▶ _PROBLEM TO WORK ON_
Reproduce, exactly and only, the lines of the data that follows from the one containing "wave \\ \hline" down to the one containing "(e) If you pull", without pictures.

◇ ◇ ◇ ◇ ◇

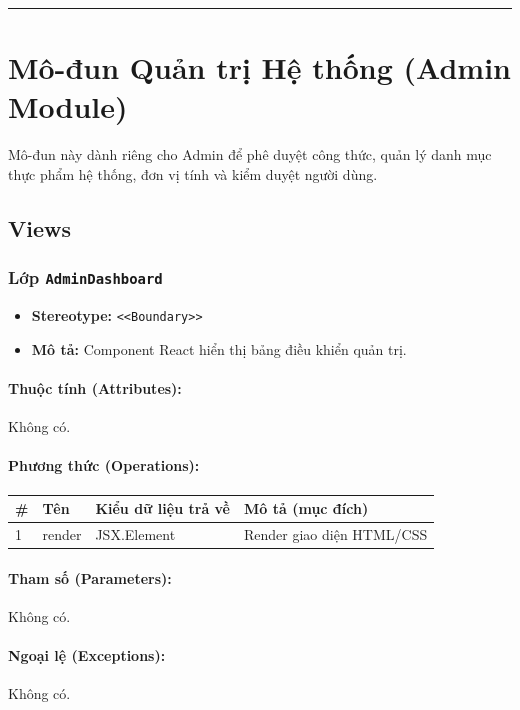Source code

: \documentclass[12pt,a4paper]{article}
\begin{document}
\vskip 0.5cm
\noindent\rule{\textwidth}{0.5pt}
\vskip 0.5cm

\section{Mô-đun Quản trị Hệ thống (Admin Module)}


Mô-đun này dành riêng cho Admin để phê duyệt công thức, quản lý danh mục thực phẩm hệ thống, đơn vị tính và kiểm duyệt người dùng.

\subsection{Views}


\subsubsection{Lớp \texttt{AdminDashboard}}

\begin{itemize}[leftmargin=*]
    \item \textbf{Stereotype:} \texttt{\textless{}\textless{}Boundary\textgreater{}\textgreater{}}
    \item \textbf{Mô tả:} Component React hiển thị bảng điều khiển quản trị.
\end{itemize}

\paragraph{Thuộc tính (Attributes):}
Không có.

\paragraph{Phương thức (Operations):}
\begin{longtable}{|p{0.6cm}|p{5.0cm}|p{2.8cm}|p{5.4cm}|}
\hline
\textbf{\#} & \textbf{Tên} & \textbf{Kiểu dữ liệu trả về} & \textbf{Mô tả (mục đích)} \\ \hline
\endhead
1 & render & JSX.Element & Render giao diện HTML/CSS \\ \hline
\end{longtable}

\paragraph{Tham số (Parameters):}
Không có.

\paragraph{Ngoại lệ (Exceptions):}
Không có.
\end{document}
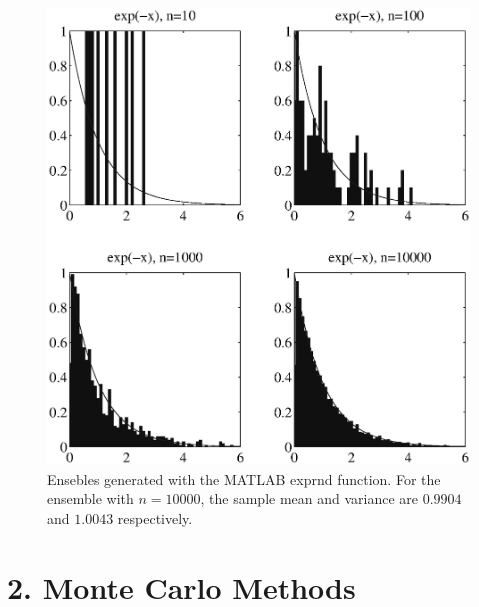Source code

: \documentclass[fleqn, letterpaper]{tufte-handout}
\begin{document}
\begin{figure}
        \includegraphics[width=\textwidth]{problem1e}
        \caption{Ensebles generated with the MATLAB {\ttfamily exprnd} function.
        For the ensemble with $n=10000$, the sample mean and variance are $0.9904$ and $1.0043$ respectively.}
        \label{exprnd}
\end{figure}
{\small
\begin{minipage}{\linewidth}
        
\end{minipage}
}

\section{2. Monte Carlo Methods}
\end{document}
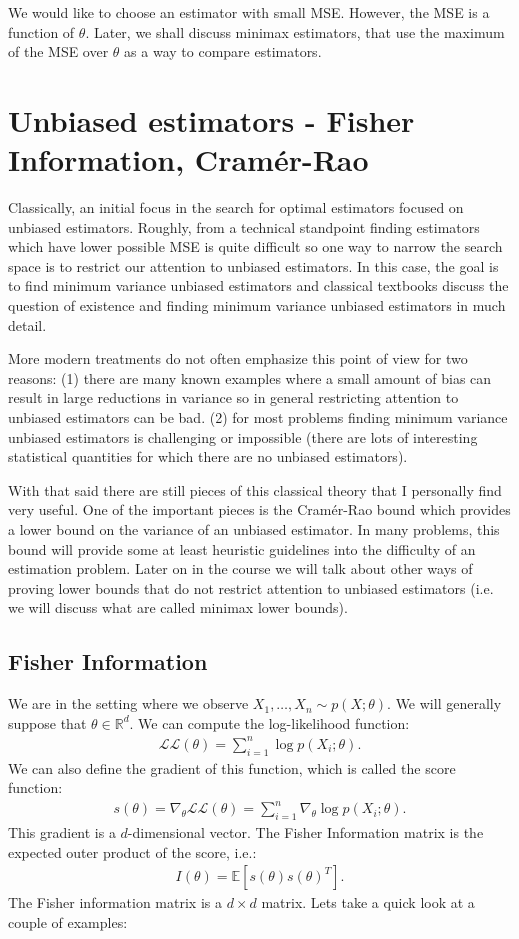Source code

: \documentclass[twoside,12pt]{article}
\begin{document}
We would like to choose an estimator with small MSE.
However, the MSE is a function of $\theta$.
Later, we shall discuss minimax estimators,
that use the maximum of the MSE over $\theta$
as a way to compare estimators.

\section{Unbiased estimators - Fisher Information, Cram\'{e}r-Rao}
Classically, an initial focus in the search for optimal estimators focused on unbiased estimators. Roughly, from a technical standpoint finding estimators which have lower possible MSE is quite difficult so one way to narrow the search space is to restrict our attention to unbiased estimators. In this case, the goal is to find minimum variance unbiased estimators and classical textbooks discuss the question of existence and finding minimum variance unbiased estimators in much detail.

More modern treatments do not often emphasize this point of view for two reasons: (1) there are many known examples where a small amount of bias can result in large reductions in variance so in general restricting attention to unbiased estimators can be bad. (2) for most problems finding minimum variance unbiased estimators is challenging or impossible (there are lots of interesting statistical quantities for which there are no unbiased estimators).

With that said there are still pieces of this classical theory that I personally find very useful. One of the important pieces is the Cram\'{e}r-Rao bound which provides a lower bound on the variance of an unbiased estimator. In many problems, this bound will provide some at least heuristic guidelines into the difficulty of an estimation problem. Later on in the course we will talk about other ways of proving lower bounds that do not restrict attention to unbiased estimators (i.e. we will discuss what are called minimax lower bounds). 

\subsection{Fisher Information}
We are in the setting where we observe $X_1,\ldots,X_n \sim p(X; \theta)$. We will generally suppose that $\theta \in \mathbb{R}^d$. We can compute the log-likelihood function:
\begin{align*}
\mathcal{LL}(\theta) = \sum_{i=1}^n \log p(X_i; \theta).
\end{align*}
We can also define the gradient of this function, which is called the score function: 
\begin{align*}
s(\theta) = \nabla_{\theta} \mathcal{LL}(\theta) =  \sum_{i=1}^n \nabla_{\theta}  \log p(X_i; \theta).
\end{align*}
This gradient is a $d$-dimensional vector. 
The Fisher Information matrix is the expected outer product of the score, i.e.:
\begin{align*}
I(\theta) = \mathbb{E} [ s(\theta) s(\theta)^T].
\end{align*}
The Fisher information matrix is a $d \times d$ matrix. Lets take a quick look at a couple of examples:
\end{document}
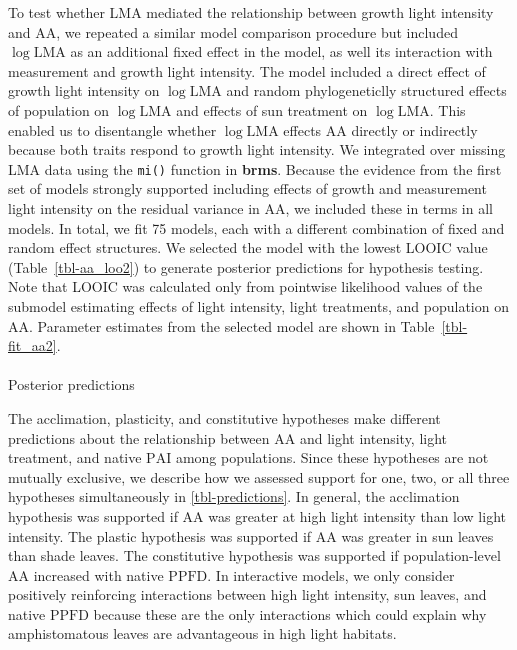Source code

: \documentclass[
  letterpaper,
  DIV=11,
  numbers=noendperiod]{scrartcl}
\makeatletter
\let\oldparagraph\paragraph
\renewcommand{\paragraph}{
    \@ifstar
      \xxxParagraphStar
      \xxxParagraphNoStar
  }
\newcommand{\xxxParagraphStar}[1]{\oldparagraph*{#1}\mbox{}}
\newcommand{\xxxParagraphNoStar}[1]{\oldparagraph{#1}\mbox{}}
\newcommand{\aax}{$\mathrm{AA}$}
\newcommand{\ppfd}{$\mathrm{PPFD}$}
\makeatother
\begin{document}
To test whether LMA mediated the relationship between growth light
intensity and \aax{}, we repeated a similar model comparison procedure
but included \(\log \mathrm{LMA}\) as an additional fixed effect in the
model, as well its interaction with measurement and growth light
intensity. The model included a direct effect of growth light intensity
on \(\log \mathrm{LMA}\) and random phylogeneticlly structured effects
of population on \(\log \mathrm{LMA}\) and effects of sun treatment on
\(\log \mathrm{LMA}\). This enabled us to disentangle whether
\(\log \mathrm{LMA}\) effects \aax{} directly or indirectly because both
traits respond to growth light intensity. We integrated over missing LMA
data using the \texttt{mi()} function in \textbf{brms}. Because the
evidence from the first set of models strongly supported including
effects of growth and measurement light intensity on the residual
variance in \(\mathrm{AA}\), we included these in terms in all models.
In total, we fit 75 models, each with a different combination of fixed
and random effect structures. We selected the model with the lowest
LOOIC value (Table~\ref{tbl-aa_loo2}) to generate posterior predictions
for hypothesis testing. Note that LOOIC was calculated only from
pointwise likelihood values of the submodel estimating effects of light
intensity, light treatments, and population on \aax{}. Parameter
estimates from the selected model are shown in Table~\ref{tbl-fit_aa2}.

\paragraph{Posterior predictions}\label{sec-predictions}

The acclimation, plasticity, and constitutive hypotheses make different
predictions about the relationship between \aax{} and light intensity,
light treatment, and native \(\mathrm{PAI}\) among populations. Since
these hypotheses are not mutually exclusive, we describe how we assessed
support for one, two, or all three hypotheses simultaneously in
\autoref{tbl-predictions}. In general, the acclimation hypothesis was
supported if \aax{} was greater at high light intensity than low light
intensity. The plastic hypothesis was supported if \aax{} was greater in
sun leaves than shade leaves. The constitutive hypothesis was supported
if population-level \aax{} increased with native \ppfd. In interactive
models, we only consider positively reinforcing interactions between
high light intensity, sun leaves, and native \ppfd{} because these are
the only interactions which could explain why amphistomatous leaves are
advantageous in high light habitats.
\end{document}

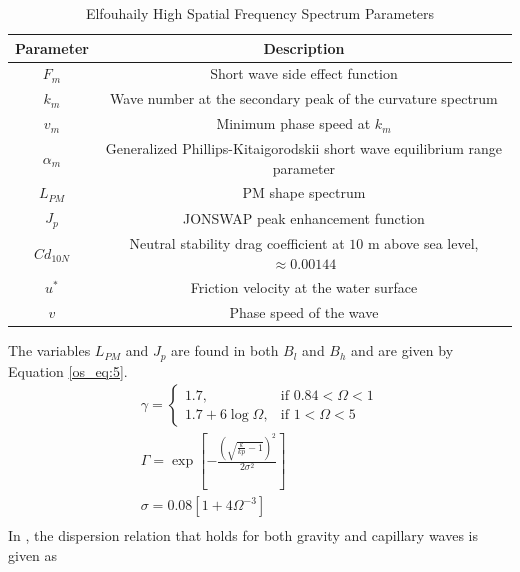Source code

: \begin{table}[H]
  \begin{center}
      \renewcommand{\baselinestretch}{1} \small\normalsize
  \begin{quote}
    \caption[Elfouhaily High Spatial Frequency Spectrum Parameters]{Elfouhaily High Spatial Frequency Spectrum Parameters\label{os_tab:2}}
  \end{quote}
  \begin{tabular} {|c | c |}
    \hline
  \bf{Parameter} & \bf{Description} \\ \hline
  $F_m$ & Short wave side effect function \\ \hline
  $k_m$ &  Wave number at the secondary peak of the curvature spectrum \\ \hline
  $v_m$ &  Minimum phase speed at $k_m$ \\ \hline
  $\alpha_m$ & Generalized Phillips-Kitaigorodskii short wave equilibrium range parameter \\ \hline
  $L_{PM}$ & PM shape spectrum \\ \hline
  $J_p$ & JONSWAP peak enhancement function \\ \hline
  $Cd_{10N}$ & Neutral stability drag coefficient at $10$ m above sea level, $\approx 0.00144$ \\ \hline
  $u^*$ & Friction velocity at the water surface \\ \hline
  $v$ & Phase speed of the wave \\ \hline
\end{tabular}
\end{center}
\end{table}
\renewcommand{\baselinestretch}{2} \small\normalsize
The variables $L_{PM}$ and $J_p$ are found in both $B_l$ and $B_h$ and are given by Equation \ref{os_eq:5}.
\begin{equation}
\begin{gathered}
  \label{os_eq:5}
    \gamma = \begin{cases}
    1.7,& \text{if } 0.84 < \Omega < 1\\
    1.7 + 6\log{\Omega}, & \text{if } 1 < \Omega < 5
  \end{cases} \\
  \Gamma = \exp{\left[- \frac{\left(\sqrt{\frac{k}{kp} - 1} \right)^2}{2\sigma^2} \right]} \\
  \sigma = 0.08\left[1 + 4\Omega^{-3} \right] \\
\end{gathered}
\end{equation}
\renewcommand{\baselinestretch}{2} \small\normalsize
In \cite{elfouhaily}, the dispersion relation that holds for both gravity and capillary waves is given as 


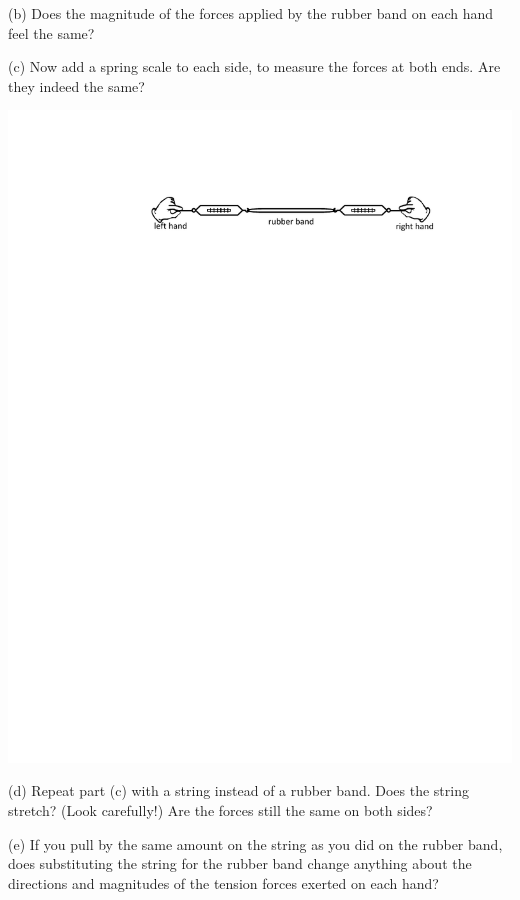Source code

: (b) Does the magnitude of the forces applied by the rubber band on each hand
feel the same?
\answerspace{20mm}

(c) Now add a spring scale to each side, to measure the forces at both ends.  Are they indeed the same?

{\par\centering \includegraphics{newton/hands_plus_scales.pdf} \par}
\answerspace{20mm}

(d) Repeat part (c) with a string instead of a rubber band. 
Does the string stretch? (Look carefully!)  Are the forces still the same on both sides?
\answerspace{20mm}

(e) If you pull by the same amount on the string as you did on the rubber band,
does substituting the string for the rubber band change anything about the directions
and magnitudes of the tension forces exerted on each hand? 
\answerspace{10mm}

◇ ◇ ◇ ◇ ◇

▶ _RESULT_
  $v$ & Phase speed of the wave \\ \hline
\end{tabular}
\end{center}
\end{table}
\renewcommand{\baselinestretch}{2} \small\normalsize
The variables $L_{PM}$ and $J_p$ are found in both $B_l$ and $B_h$ and are given by Equation \ref{os_eq:5}.
\begin{equation}
\begin{gathered}
  \label{os_eq:5}
    \gamma = \begin{cases}
    1.7,& \text{if } 0.84 < \Omega < 1\\
    1.7 + 6\log{\Omega}, & \text{if } 1 < \Omega < 5
  \end{cases} \\
  \Gamma = \exp{\left[- \frac{\left(\sqrt{\frac{k}{kp} - 1} \right)^2}{2\sigma^2} \right]} \\
  \sigma = 0.08\left[1 + 4\Omega^{-3} \right] \\
\end{gathered}
\end{equation}
\renewcommand{\baselinestretch}{2} \small\normalsize
In \cite{elfouhaily}, the dispersion relation that holds for both gravity and capillary waves is given as 


Source code

: (b) Does the magnitude of the forces applied by the rubber band on each hand
feel the same?
\answerspace{20mm}

(c) Now add a spring scale to each side, to measure the forces at both ends.  Are they indeed the same?

{\par\centering \includegraphics{newton/hands_plus_scales.pdf} \par}
\answerspace{20mm}

(d) Repeat part (c) with a string instead of a rubber band. 
Does the string stretch? (Look carefully!)  Are the forces still the same on both sides?
\answerspace{20mm}

(e) If you pull by the same amount on the string as you did on the rubber band,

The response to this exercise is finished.